• PROBLEM DETAILS
Copy exactly, and only, the lines between the start of the entries below and the line containing "## Limitations", both inclusive. Omit pictures.

---------------

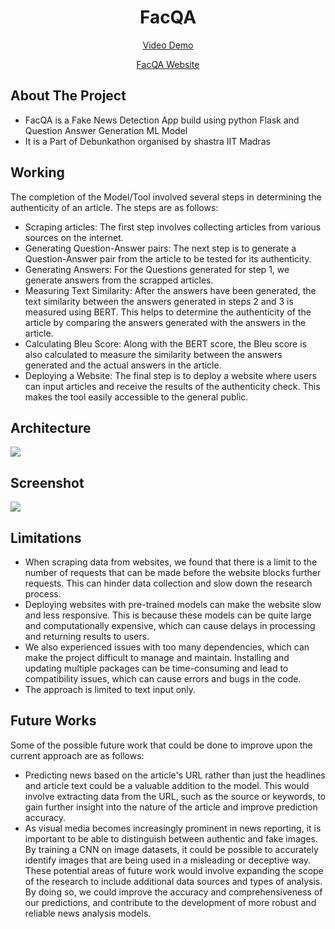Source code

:<h1 align="center"> FacQA
</h1>

<p align="center">
 <a target="_blank" href="">Video Demo</a>
</p>

<p align="center">
 <a target="_blank" href="https://facqa-production.up.railway.app/">FacQA Website</a>
</p>

## About The Project
* FacQA is a Fake News Detection App build using python Flask and Question Answer Generation ML Model
* It is a Part of Debunkathon organised by shastra IIT Madras

## Working

The completion of the Model/Tool involved several steps in determining the authenticity of an article. The steps are as follows:
* Scraping articles: The first step involves collecting articles from various sources on the internet.
* Generating Question-Answer pairs: The next step is to generate a Question-Answer pair from the article to be tested for its authenticity. 
* Generating Answers: For the Questions generated for step 1, we generate answers from the scrapped articles. 
* Measuring Text Similarity: After the answers have been generated, the text similarity between the answers generated in steps 2 and 3 is measured using BERT. This helps to determine the authenticity of the article by comparing the answers generated with the answers in the article.
* Calculating Bleu Score: Along with the BERT score, the Bleu score is also calculated to measure the similarity between the answers generated and the actual answers in the article.
* Deploying a Website: The final step is to deploy a website where users can input articles and receive the results of the authenticity check. This makes the tool easily accessible to the general public.

## Architecture
<img src="https://github.com/baquer/FacQA/blob/master/Images/arch.png">

## Screenshot
<img src = "https://github.com/baquer/FacQA/blob/master/Images/ss.png">

## Limitations
* When scraping data from websites, we found that there is a limit to the number of requests that can be made before the website blocks further requests. This can hinder data collection and slow down the research process.
* Deploying websites with pre-trained models can make the website slow and less responsive. This is because these models can be quite large and computationally expensive, which can cause delays in processing and returning results to users.
* We also experienced issues with too many dependencies, which can make the project difficult to manage and maintain. Installing and updating multiple packages can be time-consuming and lead to compatibility issues, which can cause errors and bugs in the code.
* The approach is limited to text input only.


## Future Works
Some of the possible future work that could be done to improve upon the current approach are as follows:</br>
* Predicting news based on the article's URL rather than just the headlines and article text could be a valuable addition to the model. This would involve extracting data from the URL, such as the source or keywords, to gain further insight into the nature of the article and improve prediction accuracy.
* As visual media becomes increasingly prominent in news reporting, it is important to be able to distinguish between authentic and fake images. By training a CNN on image datasets, it could be possible to accurately identify images that are being used in a misleading or deceptive way.</br>
These potential areas of future work would involve expanding the scope of the research to include additional data sources and types of analysis. By doing so, we could improve the accuracy and comprehensiveness of our predictions, and contribute to the development of more robust and reliable news analysis models.
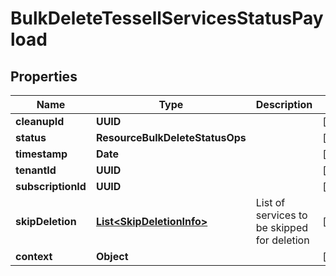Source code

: 

# BulkDeleteTessellServicesStatusPayload


## Properties

Name | Type | Description | Notes
------------ | ------------- | ------------- | -------------
**cleanupId** | **UUID** |  |  [optional]
**status** | **ResourceBulkDeleteStatusOps** |  |  [optional]
**timestamp** | **Date** |  |  [optional]
**tenantId** | **UUID** |  |  [optional]
**subscriptionId** | **UUID** |  |  [optional]
**skipDeletion** | [**List&lt;SkipDeletionInfo&gt;**](SkipDeletionInfo.md) | List of services to be skipped for deletion |  [optional]
**context** | **Object** |  |  [optional]




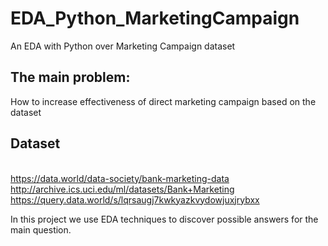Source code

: # EDA_Python_MarketingCampaign
An EDA with Python over Marketing Campaign dataset

## The main problem:
How to increase effectiveness of direct marketing campaign based on the dataset

## Dataset
<br>https://data.world/data-society/bank-marketing-data
<br>http://archive.ics.uci.edu/ml/datasets/Bank+Marketing
<br>https://query.data.world/s/lqrsaugj7kwkyazkvydowjuxjrybxx

In this project we use EDA techniques to discover possible answers for the main question.
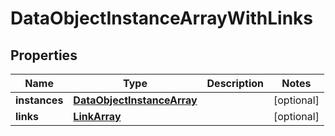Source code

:
# DataObjectInstanceArrayWithLinks

## Properties
Name | Type | Description | Notes
------------ | ------------- | ------------- | -------------
**instances** | [**DataObjectInstanceArray**](DataObjectInstanceArray.md) |  |  [optional]
**links** | [**LinkArray**](LinkArray.md) |  |  [optional]



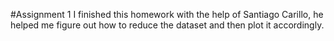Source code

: 
#Assignment 1
I finished this homework with the help of Santiago Carillo, he helped me figure out how to reduce the dataset and then plot it accordingly. 
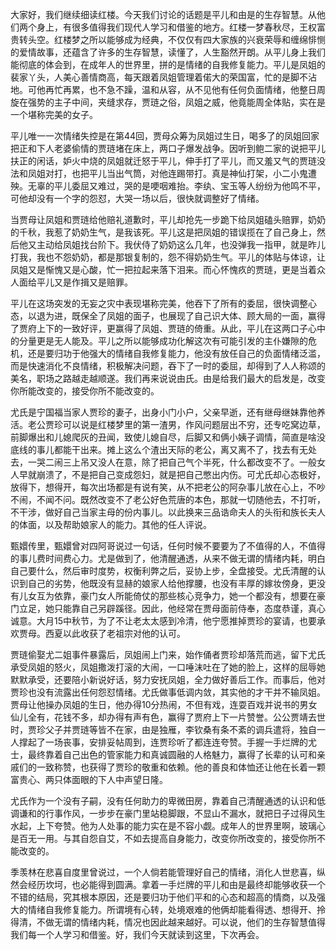 
大家好，我们继续细读红楼。今天我们讨论的话题是平儿和由是的生存智慧。从他们两个身上，有很多值得我们现代人学习和借鉴的地方。红楼一梦春秋尽，王权富贵转头空。红楼梦之所以能够成为经典，不仅仅有四大家族的兴衰荣辱和缠绵悱恻的爱情故事，还蕴含了许多的生存智慧，读懂了，人生豁然开朗。从平儿身上我们能彻底的体会到，在成年人的世界里，拼的是情绪的自我修复能力。平儿是凤姐的裴家丫头，人美心善情商高，每天跟着凤姐管理着偌大的荣国富，忙的是脚不沾地。可他再忙再累，也不急不躁，温和从容，从不见他有任何负面情绪，他整日周旋在强势的主子中间，夹缝求存，贾琏之俗，凤姐之威，他竟能周全体贴，实在是一个堪称完美的女子。

平儿唯一一次情绪失控是在第44回，贾母众筹为凤姐过生日，喝多了的凤姐回家把正和下人老婆偷情的贾琏堵在床上，两口子爆发战争。因听到鲍二家的说把平儿扶正的闲话，妒火中烧的凤姐就迁怒于平儿，伸手打了平儿，而又羞又气的贾琏没法和凤姐对打，也把平儿当出气筒，对他连踢带打。真是神仙打架，小二小鬼遭殃。无辜的平儿委屈又难过，哭的是哽咽难抬。李纨、宝玉等人纷纷为他鸣不平，可他却没有一个字的怨怼，大哭一场以后，很快就调整好了情绪。

当贾母让凤姐和贾琏给他赔礼道歉时，平儿却抢先一步跪下给凤姐磕头赔罪，奶奶的千秋，我惹了奶奶生气，是我该死。平儿这是把凤姐的错误揽在了自己身上，然后他又主动给凤姐找台阶下。我伏侍了奶奶这么几年，也没弹我一指甲，就是昨儿打我，我也不怨奶奶，都是那银复制的，怨不得奶奶生气。平儿的体贴与体谅，让凤姐又是惭愧又是心酸，忙一把拉起来落下泪来。而心怀愧疚的贾琏，更是当着众人面给平儿又是作揖又是赔罪。

平儿在这场突发的无妄之灾中表现堪称完美，他吞下了所有的委屈，很快调整心态，以退为进，既保全了凤姐的面子，也展现了自己识大体、顾大局的一面，赢得了贾府上下的一致好评，更赢得了凤姐、贾琏的倚重。从此，平儿在这两口子心中的分量更是无人能及。平儿之所以能够成功化解这次有可能引发的主仆嫌隙的危机，还是要归功于他强大的情绪自我修复能力，他没有放任自己的负面情绪泛滥，而是快速消化不良情绪，积极解决问题，吞下了一时的委屈，却得到了人人称颂的美名，职场之路越走越顺遂。我们再来说说由氏。由是给我们最大的启发是，改变你所能改变的，接受你所不能改变的。

尤氏是宁国福当家人贾珍的妻子，出身小门小户，父亲早逝，还有继母继妹靠他养活。老公贾珍可以说是红楼梦里的第一渣男，作风问题层出不穷，还专吃窝边草，前脚爆出和儿媳爬灰的丑闻，致使儿媳自尽，后脚又和俩小姨子调情，简直是啥没底线的事儿都能干出来。摊上这么个渣出天际的老公，离又离不了，找去有无处去，一哭二闹三上吊又没人在意，除了把自己气个半死，什么都改变不了。一般女人早就崩溃了，不是把自己变成怨妇，就是把自己憋出内伤。可尤氏却心态极好，放得下，想得开，每次出场都是有说有笑，从不把老公的阿杂事儿放在心上，不吵不闹，不闻不问。既然改变不了老公好色荒唐的本色，那就一切随他去，不打听，不干涉，做好自己当家主母的份内事儿。以此换来三品诰命夫人的头衔和族长夫人的体面，以及帮助娘家人的能力。其他的任人评说。

甄嬛传里，甄嬛曾对四阿哥说过一句话，任何时候不要要为了不值得的人，不值得的事儿费时间费心力。尤是做到了，他清醒通透，从来不做无谓的情绪内耗，明白自己要什么，然后审时度势，权衡利弊之后，妥协上步，全盘接受。尤氏清醒的认识到自己的劣势，他既没有显赫的娘家人给他撑腰，也没有丰厚的嫁妆傍身，更没有儿女互为依靠，豪门女人所能倚仗的那些核心竞争力，她一个都没有，想要在豪门立足，她只能靠自己另辟蹊径。因此，他经常在贾母面前侍奉，态度恭谨，真心诚意。大月15中秋节，为了不让老太太感到冷清，他宁愿推掉贾珍的宴请，也要承欢贾母。西夏以此收获了老祖宗对他的认可。

贾琏偷娶尤二姐事件暴露后，凤姐闹上门来，始作俑者贾珍却落荒而逃，留下尤氏承受凤姐的怒火，凤姐撒泼打滚的大闹，一口唾沫吐在了她的脸上，这样的屈辱她默默承受，还要陪小新说好话，努力安抚凤姐，全力做好善后工作。而事后，他对贾珍也没有流露出任何怨怼情绪。尤氏做事低调内敛，其实他的才干并不输凤姐。贾母让他操办凤姐的生日，他办得10分热闹，不但有戏，连耍百戏并说书的男女仙儿全有，花钱不多，却办得有声有色，赢得了贾府上下一片赞誉。公公贾靖去世时，贾珍父子并贾琏等皆不在家，由是独雁，李钦桑有条不紊的调兵遣将，独自一人撑起了一场丧事，安排妥帖周到，连贾珍听了都连连夸赞。手握一手烂牌的尤士，最终靠着自己出色的管家能力和真诚圆融的人格魅力，赢得了长辈的认可和亲戚们的一致称赞，也获得了贾珍的敬重和依赖。他的善良和体恤还让他在长着一颗富贵心、两只体面眼的下人中声望日隆。

尤氏作为一个没有子嗣，没有任何助力的卑微田房，靠着自己清醒通透的认识和低调谦和的行事作风，一步步在豪门里站稳脚跟，不显山不漏水，就把日子过得风生水起，上下夸赞。他为人处事的能力实在是不容小觑。成年人的世界里啊，玻璃心是百无一用。与其自怨自艾，不如去提高自身能力，改变你所改变的，接受你所不能改变的。

季羡林在悲喜自度里曾说过，一个人倘若能管理好自己的情绪，消化人世悲喜，纵然会经历坎坷，也必能得到圆满。拿着一手烂牌的平儿和由是最终却能够收获一个不错的结局，究其根本原因，还是要归功于他们平和的心态和超高的情商，以及强大的情绪自我修复能力。所谓境有心转，处境艰难的他俩却能看得透、想得开、拎得清，不做无谓的情绪内耗，情况也因此越来越好。可以说，他们的生存智慧值得我们每一个人学习和借鉴。好，我们今天就读到这里，下次再会。



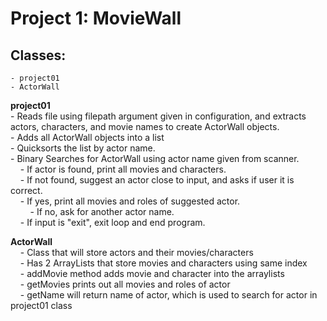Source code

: # Project 1: MovieWall <br />

## Classes: <br />
    - project01
    - ActorWall

**project01** <br />
    - Reads file using filepath argument given in configuration, and extracts actors, characters, and movie names to create ActorWall objects. <br />
    - Adds all ActorWall objects into a list <br />
    - Quicksorts the list by actor name. <br />
    - Binary Searches for ActorWall using actor name given from scanner. <br />
&nbsp;&nbsp;&nbsp;&nbsp;- If actor is found, print all movies and characters. <br />
&nbsp;&nbsp;&nbsp;&nbsp;- If not found, suggest an actor close to input, and asks if user it is correct. <br />
&nbsp;&nbsp;&nbsp;&nbsp;- If yes, print all movies and roles of suggested actor. <br />
&nbsp;&nbsp;&nbsp;&nbsp;&nbsp;&nbsp;&nbsp;&nbsp;- If no, ask for another actor name. <br />
&nbsp;&nbsp;&nbsp;&nbsp;- If input is "exit", exit loop and end program. <br />

**ActorWall** <br />
&nbsp;&nbsp;&nbsp;&nbsp;- Class that will store actors and their movies/characters <br />
&nbsp;&nbsp;&nbsp;&nbsp;- Has 2 ArrayLists that store movies and characters using same index <br />
&nbsp;&nbsp;&nbsp;&nbsp;- addMovie method adds movie and character into the arraylists <br />
&nbsp;&nbsp;&nbsp;&nbsp;- getMovies prints out all movies and roles of actor <br />
&nbsp;&nbsp;&nbsp;&nbsp;- getName will return name of actor, which is used to search for actor in project01 class <br />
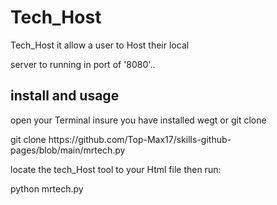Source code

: <html>
  <meta view="
    <body style="background-color:black">
  <h1>Tech_Host</h1>
  <p>Tech_Host it allow a user to Host their local</p>server to running in port of '8080'..
  <h2>install and usage</h2>
  open your Terminal insure you have installed wegt or git clone
  <p>git clone https://github.com/Top-Max17/skills-github-pages/blob/main/mrtech.py
    <p>locate the tech_Host tool to your Html file then run:
    <p>python mrtech.py</p>
  
</html>
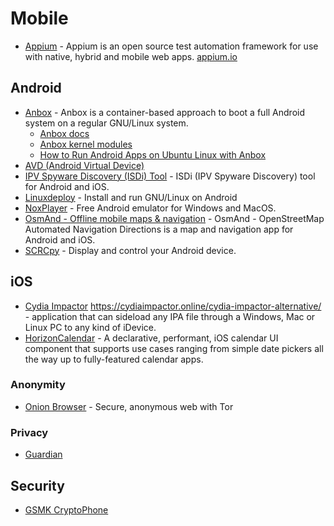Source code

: # Mobile

- [Appium](https://github.com/appium/appium-desktop) - Appium is an open source test automation framework for use with native, hybrid and mobile web apps. [appium.io](https://appium.io)

## Android
- [Anbox](https://github.com/anbox/anbox) - Anbox is a container-based approach to boot a full Android system on a regular GNU/Linux system.
  - [Anbox docs](https://github.com/anbox/docs)
  - [Anbox kernel modules](https://github.com/anbox/anbox-modules)
  - [How to Run Android Apps on Ubuntu Linux with Anbox](https://www.maketecheasier.com/run-android-apps-on-ubuntu/)
- [AVD (Android Virtual Device)](https://developer.android.com/studio/run/managing-avds)
- [IPV Spyware Discovery (ISDi) Tool](https://github.com/stopipv/isdi) - ISDi (IPV Spyware Discovery) tool for Android and iOS.
- [Linuxdeploy](https://github.com/meefik/linuxdeploy) - Install and run GNU/Linux on Android
- [NoxPlayer](https://www.bignox.com/) - Free Android emulator for Windows and MacOS.
- [OsmAnd - Offline mobile maps & navigation](https://osmand.net/) - OsmAnd - OpenStreetMap Automated Navigation Directions is a map and navigation app for Android and iOS.
- [SCRCpy](https://github.com/Genymobile/scrcpy) - Display and control your Android device.

## iOS
- [Cydia Impactor](https://cydiaimpactor.biz/download/) https://cydiaimpactor.online/cydia-impactor-alternative/ - application that can sideload any IPA file through a Windows, Mac or Linux PC to any kind of iDevice. 
- [HorizonCalendar](https://github.com/airbnb/HorizonCalendar) - A declarative, performant, iOS calendar UI component that supports use cases ranging from simple date pickers all the way up to fully-featured calendar apps.
### Anonymity
- [Onion Browser](https://onionbrowser.com/) -  Secure, anonymous web with Tor 
### Privacy
- [Guardian](https://guardianapp.com/)

## Security
- [GSMK CryptoPhone](https://www.cryptophone.de/)
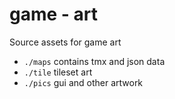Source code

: # game - art

Source assets for game art

- `./maps` contains tmx and json data
- `./tile` tileset art
- `./pics` gui and other artwork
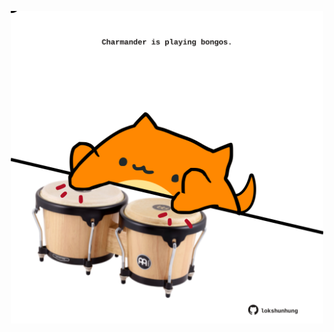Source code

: <!-- built at 14/04/2025, 21:00:35 UTC -->
<p align="center">
  <img width="500" height="500" src="./ReadmeImage.svg">
</p>
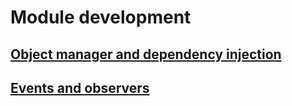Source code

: # Module development
## [Object manager and dependency injection](note.md#object-manager)
## [Events and observers](note.md#events-and-observers)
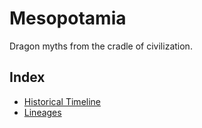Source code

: # Mesopotamia

Dragon myths from the cradle of civilization.

## Index
- [Historical Timeline](Historical-Timeline/README.md)
- [Lineages](Lineages/README.md)

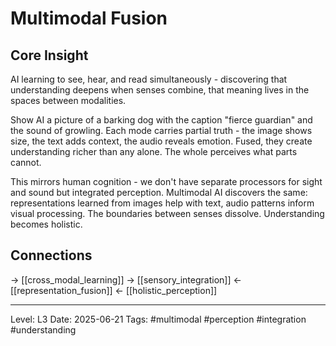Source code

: # Multimodal Fusion

## Core Insight
AI learning to see, hear, and read simultaneously - discovering that understanding deepens when senses combine, that meaning lives in the spaces between modalities.

Show AI a picture of a barking dog with the caption "fierce guardian" and the sound of growling. Each mode carries partial truth - the image shows size, the text adds context, the audio reveals emotion. Fused, they create understanding richer than any alone. The whole perceives what parts cannot.

This mirrors human cognition - we don't have separate processors for sight and sound but integrated perception. Multimodal AI discovers the same: representations learned from images help with text, audio patterns inform visual processing. The boundaries between senses dissolve. Understanding becomes holistic.

## Connections
→ [[cross_modal_learning]]
→ [[sensory_integration]]
← [[representation_fusion]]
← [[holistic_perception]]

---
Level: L3
Date: 2025-06-21
Tags: #multimodal #perception #integration #understanding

---------------

• ANSWER
Source code

:<h1 align="center"> FacQA
</h1>

<p align="center">
 <a target="_blank" href="">Video Demo</a>
</p>

<p align="center">
 <a target="_blank" href="https://facqa-production.up.railway.app/">FacQA Website</a>
</p>

## About The Project
* FacQA is a Fake News Detection App build using python Flask and Question Answer Generation ML Model
* It is a Part of Debunkathon organised by shastra IIT Madras

## Working

The completion of the Model/Tool involved several steps in determining the authenticity of an article. The steps are as follows:
* Scraping articles: The first step involves collecting articles from various sources on the internet.
* Generating Question-Answer pairs: The next step is to generate a Question-Answer pair from the article to be tested for its authenticity. 
* Generating Answers: For the Questions generated for step 1, we generate answers from the scrapped articles. 
* Measuring Text Similarity: After the answers have been generated, the text similarity between the answers generated in steps 2 and 3 is measured using BERT. This helps to determine the authenticity of the article by comparing the answers generated with the answers in the article.
* Calculating Bleu Score: Along with the BERT score, the Bleu score is also calculated to measure the similarity between the answers generated and the actual answers in the article.
* Deploying a Website: The final step is to deploy a website where users can input articles and receive the results of the authenticity check. This makes the tool easily accessible to the general public.

## Architecture
<img src="https://github.com/baquer/FacQA/blob/master/Images/arch.png">

## Screenshot
<img src = "https://github.com/baquer/FacQA/blob/master/Images/ss.png">

## Limitations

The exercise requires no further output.